Exercise prompt.
Copy the records below character for character.

[[ Data to examine, beginning ]]

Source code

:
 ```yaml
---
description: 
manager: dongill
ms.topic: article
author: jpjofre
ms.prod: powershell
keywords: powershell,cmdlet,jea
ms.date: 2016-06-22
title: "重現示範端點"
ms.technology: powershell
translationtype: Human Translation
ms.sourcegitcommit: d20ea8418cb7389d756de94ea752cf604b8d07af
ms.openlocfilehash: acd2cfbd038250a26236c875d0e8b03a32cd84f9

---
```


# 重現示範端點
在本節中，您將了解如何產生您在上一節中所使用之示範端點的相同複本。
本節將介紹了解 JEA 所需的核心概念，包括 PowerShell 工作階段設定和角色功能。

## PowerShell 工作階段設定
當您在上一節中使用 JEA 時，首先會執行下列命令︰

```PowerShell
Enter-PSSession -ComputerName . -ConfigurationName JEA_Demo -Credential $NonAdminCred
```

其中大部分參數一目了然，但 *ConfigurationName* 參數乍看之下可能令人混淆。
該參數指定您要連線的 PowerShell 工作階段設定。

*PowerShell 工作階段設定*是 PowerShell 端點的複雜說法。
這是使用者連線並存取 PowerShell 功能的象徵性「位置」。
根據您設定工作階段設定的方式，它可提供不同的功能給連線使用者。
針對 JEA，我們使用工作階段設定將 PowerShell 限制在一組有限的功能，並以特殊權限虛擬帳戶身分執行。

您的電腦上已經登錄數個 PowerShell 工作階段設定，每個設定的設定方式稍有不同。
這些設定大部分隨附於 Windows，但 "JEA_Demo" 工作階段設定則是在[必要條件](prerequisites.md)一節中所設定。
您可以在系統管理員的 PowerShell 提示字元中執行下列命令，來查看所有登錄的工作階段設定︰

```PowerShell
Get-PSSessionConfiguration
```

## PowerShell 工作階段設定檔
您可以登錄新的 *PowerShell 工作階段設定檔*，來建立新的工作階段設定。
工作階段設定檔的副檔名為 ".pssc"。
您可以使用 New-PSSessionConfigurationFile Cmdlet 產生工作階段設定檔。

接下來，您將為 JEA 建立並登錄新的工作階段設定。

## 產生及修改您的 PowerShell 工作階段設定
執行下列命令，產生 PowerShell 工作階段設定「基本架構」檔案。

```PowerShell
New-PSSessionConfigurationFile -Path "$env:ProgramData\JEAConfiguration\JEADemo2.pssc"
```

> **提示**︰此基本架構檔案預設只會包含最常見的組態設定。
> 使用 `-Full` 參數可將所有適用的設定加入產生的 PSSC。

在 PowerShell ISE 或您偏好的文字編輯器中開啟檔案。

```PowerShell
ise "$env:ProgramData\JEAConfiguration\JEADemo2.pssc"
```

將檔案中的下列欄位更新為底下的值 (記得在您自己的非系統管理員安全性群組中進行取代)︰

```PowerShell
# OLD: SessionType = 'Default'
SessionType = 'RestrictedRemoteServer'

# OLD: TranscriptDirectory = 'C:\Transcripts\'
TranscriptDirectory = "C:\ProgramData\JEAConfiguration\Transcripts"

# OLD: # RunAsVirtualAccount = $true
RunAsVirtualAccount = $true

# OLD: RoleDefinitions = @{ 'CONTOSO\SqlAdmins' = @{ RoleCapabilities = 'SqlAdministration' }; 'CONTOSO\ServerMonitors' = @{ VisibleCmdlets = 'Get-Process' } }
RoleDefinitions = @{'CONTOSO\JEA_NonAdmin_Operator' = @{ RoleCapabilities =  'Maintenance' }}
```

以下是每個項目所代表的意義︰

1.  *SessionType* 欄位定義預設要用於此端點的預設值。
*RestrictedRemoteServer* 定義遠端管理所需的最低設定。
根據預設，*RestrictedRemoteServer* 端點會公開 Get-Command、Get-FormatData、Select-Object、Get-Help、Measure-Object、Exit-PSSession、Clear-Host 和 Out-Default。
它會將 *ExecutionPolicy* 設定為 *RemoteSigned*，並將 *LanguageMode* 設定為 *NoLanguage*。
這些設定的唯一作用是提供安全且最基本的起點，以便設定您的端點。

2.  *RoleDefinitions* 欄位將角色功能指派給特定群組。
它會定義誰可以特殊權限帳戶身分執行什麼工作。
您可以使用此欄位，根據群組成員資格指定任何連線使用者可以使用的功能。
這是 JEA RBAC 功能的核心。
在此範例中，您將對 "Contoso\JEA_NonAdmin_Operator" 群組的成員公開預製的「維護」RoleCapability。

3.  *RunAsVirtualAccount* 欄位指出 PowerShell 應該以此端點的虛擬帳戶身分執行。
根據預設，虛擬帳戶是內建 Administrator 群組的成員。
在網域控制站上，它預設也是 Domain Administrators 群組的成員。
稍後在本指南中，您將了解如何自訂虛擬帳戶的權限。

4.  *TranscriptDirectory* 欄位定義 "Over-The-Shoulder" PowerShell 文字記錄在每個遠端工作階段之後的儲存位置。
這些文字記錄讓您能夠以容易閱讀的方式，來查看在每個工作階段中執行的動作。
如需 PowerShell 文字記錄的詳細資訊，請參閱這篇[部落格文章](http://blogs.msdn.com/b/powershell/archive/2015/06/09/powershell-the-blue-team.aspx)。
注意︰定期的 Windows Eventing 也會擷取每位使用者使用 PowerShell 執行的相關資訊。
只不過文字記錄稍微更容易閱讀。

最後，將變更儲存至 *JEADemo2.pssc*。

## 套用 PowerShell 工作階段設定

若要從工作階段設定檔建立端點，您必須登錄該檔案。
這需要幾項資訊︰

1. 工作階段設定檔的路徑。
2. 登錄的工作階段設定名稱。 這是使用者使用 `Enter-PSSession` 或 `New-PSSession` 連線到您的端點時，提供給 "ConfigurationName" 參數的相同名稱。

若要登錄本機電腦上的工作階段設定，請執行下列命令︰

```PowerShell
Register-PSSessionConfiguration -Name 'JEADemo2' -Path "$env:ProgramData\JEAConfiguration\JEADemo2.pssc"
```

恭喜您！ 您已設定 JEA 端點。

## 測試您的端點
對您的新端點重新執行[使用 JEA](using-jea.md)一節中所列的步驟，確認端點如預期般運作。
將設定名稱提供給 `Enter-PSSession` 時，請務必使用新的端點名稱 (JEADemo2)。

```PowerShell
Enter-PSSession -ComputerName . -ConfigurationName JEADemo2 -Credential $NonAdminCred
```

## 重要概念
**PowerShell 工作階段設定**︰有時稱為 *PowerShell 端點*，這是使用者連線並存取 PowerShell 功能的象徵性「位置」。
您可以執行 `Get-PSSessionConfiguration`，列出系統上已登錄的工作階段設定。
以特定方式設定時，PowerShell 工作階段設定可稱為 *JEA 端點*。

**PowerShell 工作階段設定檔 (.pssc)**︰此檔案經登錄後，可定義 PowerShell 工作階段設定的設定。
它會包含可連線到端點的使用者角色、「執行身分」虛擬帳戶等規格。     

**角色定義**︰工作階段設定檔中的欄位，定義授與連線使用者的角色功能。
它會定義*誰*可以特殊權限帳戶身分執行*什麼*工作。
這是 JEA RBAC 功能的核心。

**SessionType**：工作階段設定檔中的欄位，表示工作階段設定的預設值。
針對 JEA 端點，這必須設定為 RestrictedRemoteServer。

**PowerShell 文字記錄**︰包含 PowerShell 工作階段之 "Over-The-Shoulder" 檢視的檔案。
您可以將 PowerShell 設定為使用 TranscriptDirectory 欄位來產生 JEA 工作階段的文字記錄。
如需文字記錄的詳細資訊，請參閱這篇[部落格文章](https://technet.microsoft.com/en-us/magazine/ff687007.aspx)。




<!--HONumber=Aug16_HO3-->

[[ Data to examine, end ]]

Written solution.
Source code

:
 ```yaml
---
description: 
manager: dongill
ms.topic: article
author: jpjofre
ms.prod: powershell
keywords: powershell,cmdlet,jea
ms.date: 2016-06-22
title: "重現示範端點"
ms.technology: powershell
translationtype: Human Translation
ms.sourcegitcommit: d20ea8418cb7389d756de94ea752cf604b8d07af
ms.openlocfilehash: acd2cfbd038250a26236c875d0e8b03a32cd84f9

---
```


# 重現示範端點
在本節中，您將了解如何產生您在上一節中所使用之示範端點的相同複本。
本節將介紹了解 JEA 所需的核心概念，包括 PowerShell 工作階段設定和角色功能。

## PowerShell 工作階段設定
當您在上一節中使用 JEA 時，首先會執行下列命令︰

```PowerShell
Enter-PSSession -ComputerName . -ConfigurationName JEA_Demo -Credential $NonAdminCred
```

其中大部分參數一目了然，但 *ConfigurationName* 參數乍看之下可能令人混淆。
該參數指定您要連線的 PowerShell 工作階段設定。

*PowerShell 工作階段設定*是 PowerShell 端點的複雜說法。
這是使用者連線並存取 PowerShell 功能的象徵性「位置」。
根據您設定工作階段設定的方式，它可提供不同的功能給連線使用者。
針對 JEA，我們使用工作階段設定將 PowerShell 限制在一組有限的功能，並以特殊權限虛擬帳戶身分執行。

您的電腦上已經登錄數個 PowerShell 工作階段設定，每個設定的設定方式稍有不同。
這些設定大部分隨附於 Windows，但 "JEA_Demo" 工作階段設定則是在[必要條件](prerequisites.md)一節中所設定。
您可以在系統管理員的 PowerShell 提示字元中執行下列命令，來查看所有登錄的工作階段設定︰

```PowerShell
Get-PSSessionConfiguration
```

## PowerShell 工作階段設定檔
您可以登錄新的 *PowerShell 工作階段設定檔*，來建立新的工作階段設定。
工作階段設定檔的副檔名為 ".pssc"。
您可以使用 New-PSSessionConfigurationFile Cmdlet 產生工作階段設定檔。

接下來，您將為 JEA 建立並登錄新的工作階段設定。

## 產生及修改您的 PowerShell 工作階段設定
執行下列命令，產生 PowerShell 工作階段設定「基本架構」檔案。

```PowerShell
New-PSSessionConfigurationFile -Path "$env:ProgramData\JEAConfiguration\JEADemo2.pssc"
```

> **提示**︰此基本架構檔案預設只會包含最常見的組態設定。
> 使用 `-Full` 參數可將所有適用的設定加入產生的 PSSC。

在 PowerShell ISE 或您偏好的文字編輯器中開啟檔案。

```PowerShell
ise "$env:ProgramData\JEAConfiguration\JEADemo2.pssc"
```

將檔案中的下列欄位更新為底下的值 (記得在您自己的非系統管理員安全性群組中進行取代)︰

```PowerShell
# OLD: SessionType = 'Default'
SessionType = 'RestrictedRemoteServer'

# OLD: TranscriptDirectory = 'C:\Transcripts\'
TranscriptDirectory = "C:\ProgramData\JEAConfiguration\Transcripts"

# OLD: # RunAsVirtualAccount = $true
RunAsVirtualAccount = $true

# OLD: RoleDefinitions = @{ 'CONTOSO\SqlAdmins' = @{ RoleCapabilities = 'SqlAdministration' }; 'CONTOSO\ServerMonitors' = @{ VisibleCmdlets = 'Get-Process' } }
RoleDefinitions = @{'CONTOSO\JEA_NonAdmin_Operator' = @{ RoleCapabilities =  'Maintenance' }}
```

以下是每個項目所代表的意義︰

1.  *SessionType* 欄位定義預設要用於此端點的預設值。
*RestrictedRemoteServer* 定義遠端管理所需的最低設定。
根據預設，*RestrictedRemoteServer* 端點會公開 Get-Command、Get-FormatData、Select-Object、Get-Help、Measure-Object、Exit-PSSession、Clear-Host 和 Out-Default。
它會將 *ExecutionPolicy* 設定為 *RemoteSigned*，並將 *LanguageMode* 設定為 *NoLanguage*。
這些設定的唯一作用是提供安全且最基本的起點，以便設定您的端點。

2.  *RoleDefinitions* 欄位將角色功能指派給特定群組。
它會定義誰可以特殊權限帳戶身分執行什麼工作。
您可以使用此欄位，根據群組成員資格指定任何連線使用者可以使用的功能。
這是 JEA RBAC 功能的核心。
在此範例中，您將對 "Contoso\JEA_NonAdmin_Operator" 群組的成員公開預製的「維護」RoleCapability。

3.  *RunAsVirtualAccount* 欄位指出 PowerShell 應該以此端點的虛擬帳戶身分執行。
根據預設，虛擬帳戶是內建 Administrator 群組的成員。
在網域控制站上，它預設也是 Domain Administrators 群組的成員。
稍後在本指南中，您將了解如何自訂虛擬帳戶的權限。

4.  *TranscriptDirectory* 欄位定義 "Over-The-Shoulder" PowerShell 文字記錄在每個遠端工作階段之後的儲存位置。
這些文字記錄讓您能夠以容易閱讀的方式，來查看在每個工作階段中執行的動作。
如需 PowerShell 文字記錄的詳細資訊，請參閱這篇[部落格文章](http://blogs.msdn.com/b/powershell/archive/2015/06/09/powershell-the-blue-team.aspx)。
注意︰定期的 Windows Eventing 也會擷取每位使用者使用 PowerShell 執行的相關資訊。
只不過文字記錄稍微更容易閱讀。

最後，將變更儲存至 *JEADemo2.pssc*。

## 套用 PowerShell 工作階段設定

若要從工作階段設定檔建立端點，您必須登錄該檔案。
這需要幾項資訊︰

1. 工作階段設定檔的路徑。
2. 登錄的工作階段設定名稱。 這是使用者使用 `Enter-PSSession` 或 `New-PSSession` 連線到您的端點時，提供給 "ConfigurationName" 參數的相同名稱。

若要登錄本機電腦上的工作階段設定，請執行下列命令︰

```PowerShell
Register-PSSessionConfiguration -Name 'JEADemo2' -Path "$env:ProgramData\JEAConfiguration\JEADemo2.pssc"
```

恭喜您！ 您已設定 JEA 端點。

## 測試您的端點
對您的新端點重新執行[使用 JEA](using-jea.md)一節中所列的步驟，確認端點如預期般運作。
將設定名稱提供給 `Enter-PSSession` 時，請務必使用新的端點名稱 (JEADemo2)。

```PowerShell
Enter-PSSession -ComputerName . -ConfigurationName JEADemo2 -Credential $NonAdminCred
```

## 重要概念
**PowerShell 工作階段設定**︰有時稱為 *PowerShell 端點*，這是使用者連線並存取 PowerShell 功能的象徵性「位置」。
您可以執行 `Get-PSSessionConfiguration`，列出系統上已登錄的工作階段設定。
以特定方式設定時，PowerShell 工作階段設定可稱為 *JEA 端點*。

**PowerShell 工作階段設定檔 (.pssc)**︰此檔案經登錄後，可定義 PowerShell 工作階段設定的設定。
它會包含可連線到端點的使用者角色、「執行身分」虛擬帳戶等規格。     

**角色定義**︰工作階段設定檔中的欄位，定義授與連線使用者的角色功能。
它會定義*誰*可以特殊權限帳戶身分執行*什麼*工作。
這是 JEA RBAC 功能的核心。

**SessionType**：工作階段設定檔中的欄位，表示工作階段設定的預設值。
針對 JEA 端點，這必須設定為 RestrictedRemoteServer。

**PowerShell 文字記錄**︰包含 PowerShell 工作階段之 "Over-The-Shoulder" 檢視的檔案。
您可以將 PowerShell 設定為使用 TranscriptDirectory 欄位來產生 JEA 工作階段的文字記錄。
如需文字記錄的詳細資訊，請參閱這篇[部落格文章](https://technet.microsoft.com/en-us/magazine/ff687007.aspx)。




<!--HONumber=Aug16_HO3-->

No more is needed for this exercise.